The DataSource bean definition will be similar to the one shown previously (and thus is not shown). If the DataSource is managed by the JEE container it should be non-transactional as the Spring Framework, rather than the JEE container, will manage transactions.
The 'txManager' bean in this case is of the HibernateTransactionManager type. In the same way as the DataSourceTransactionManager needs a reference to the DataSource, the HibernateTransactionManager needs a reference to the SessionFactory.
<bean id="sessionFactory" class="org.springframework.orm.hibernate.LocalSessionFactoryBean"> <property name="dataSource" ref="dataSource" /> <property name="mappingResources"> <list> <value>org/springframework/samples/petclinic/hibernate/petclinic.hbm.xml</value> </list> </property> <property name="hibernateProperties"> <value> hibernate.dialect=${hibernate.dialect} </value> </property> </bean> <bean id="txManager" class="org.springframework.orm.hibernate.HibernateTransactionManager"> <property name="sessionFactory" ref="sessionFactory" /> </bean>
With Hibernate and JTA transactions, we can simply use the JtaTransactionManager as with JDBC or any other resource strategy.
<bean id="txManager" class="org.springframework.transaction.jta.JtaTransactionManager"/>
Note that this is identical to JTA configuration for any resource, as these are global transactions, which can enlist any transactional resource.
In all these cases, application code will not need to change at all. We can change how transactions are managed merely by changing configuration, even if that change means moving from local to global transactions or vice versa.
It should now be clear how different transaction managers are created, and how they are linked to related resources which need to be synchronized to transactions (i.e. DataSourceTransactionManager to a JDBC DataSource, HibernateTransactionManager to a Hibernate SessionFactory, etc). There remains the question however of how the application code, directly or indirectly using a persistence API (JDBC, Hibernate, JDO, etc), ensures that these resources are obtained and handled properly in terms of proper creation/reuse/cleanup and trigger (optionally) transaction synchronization via the relevant PlatformTransactionManager.
The preferred approach is to use Spring's highest level persistence integration APIs. These do not replace the native APIs, but internally handle resource creation/reuse, cleanup, optional transaction synchronization of the resources and exception mapping so that user data access code doesn't have to worry about these concerns at all, but can concentrate purely on non-boilerplate persistence logic. Generally, the same template approach is used for all persistence APIs, with examples including the JdbcTemplate, HibernateTemplate, and JdoTemplate classes (detailed in subsequent chapters of this reference documentation.
At a lower level exist classes such as DataSourceUtils (for JDBC), SessionFactoryUtils (for Hibernate), PersistenceManagerFactoryUtils (for JDO), and so on.
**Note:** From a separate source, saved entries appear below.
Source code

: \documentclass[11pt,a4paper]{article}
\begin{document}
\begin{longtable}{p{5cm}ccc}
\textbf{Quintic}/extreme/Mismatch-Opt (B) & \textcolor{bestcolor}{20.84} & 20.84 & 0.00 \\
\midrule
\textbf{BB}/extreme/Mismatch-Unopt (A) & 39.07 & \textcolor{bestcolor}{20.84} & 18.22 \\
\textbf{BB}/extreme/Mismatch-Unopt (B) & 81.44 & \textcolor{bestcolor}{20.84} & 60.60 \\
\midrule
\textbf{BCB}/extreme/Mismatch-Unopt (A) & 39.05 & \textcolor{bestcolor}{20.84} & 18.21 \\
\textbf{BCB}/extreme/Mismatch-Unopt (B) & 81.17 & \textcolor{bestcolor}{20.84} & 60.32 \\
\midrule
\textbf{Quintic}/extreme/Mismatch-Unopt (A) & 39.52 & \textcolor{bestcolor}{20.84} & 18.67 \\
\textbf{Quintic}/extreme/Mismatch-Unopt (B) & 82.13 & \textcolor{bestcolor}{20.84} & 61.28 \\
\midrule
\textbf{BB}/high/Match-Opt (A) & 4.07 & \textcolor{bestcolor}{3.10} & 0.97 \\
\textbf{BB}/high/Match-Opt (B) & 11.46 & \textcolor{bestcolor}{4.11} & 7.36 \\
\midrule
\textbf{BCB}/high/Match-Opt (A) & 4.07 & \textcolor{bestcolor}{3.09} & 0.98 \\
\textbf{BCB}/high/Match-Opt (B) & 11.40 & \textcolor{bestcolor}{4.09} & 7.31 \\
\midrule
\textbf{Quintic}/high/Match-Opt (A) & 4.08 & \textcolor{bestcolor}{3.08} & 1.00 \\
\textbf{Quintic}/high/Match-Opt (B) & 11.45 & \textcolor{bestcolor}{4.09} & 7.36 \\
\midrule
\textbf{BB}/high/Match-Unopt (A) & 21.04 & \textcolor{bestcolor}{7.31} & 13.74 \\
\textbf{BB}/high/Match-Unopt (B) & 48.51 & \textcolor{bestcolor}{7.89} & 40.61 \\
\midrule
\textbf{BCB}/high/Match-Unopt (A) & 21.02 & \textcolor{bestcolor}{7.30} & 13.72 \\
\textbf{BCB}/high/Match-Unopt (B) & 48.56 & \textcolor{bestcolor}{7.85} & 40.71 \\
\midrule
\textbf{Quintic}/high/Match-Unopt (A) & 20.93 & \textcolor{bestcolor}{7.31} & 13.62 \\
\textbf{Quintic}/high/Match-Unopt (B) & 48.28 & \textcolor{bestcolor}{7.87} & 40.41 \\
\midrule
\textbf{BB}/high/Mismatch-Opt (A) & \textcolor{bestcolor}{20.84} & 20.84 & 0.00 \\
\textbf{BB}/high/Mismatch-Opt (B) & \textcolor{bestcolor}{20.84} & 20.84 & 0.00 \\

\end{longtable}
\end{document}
When it is preferable for application code to deal directly with the resource types of the native persistence APIs, these classes ensure that proper Spring Framework-managed instances are obtained, transactions are (optionally) synchronized, and exceptions which happen in the process are properly mapped to a consistent API.
For example, in the case of JDBC, instead of the traditional JDBC approach of calling the getConnection() method on the DataSource, you would instead use Spring's org.springframework.jdbc.datasource.DataSourceUtils class as follows:
Connection conn = DataSourceUtils.getConnection(dataSource);
If an existing transaction exists, and already has a connection synchronized (linked) to it, that instance will be returned. Otherwise, the method call will trigger the creation of a new connection, which will be (optionally) synchronized to any existing transaction, and made available for subsequent reuse in that same transaction. As mentioned, this has the added advantage that any SQLException will be wrapped in a Spring Framework CannotGetJdbcConnectionException - one of the Spring Framework's hierarchy of unchecked DataAccessExceptions. This gives you more information than can easily be obtained from the SQLException, and ensures portability across databases: even across different persistence technologies.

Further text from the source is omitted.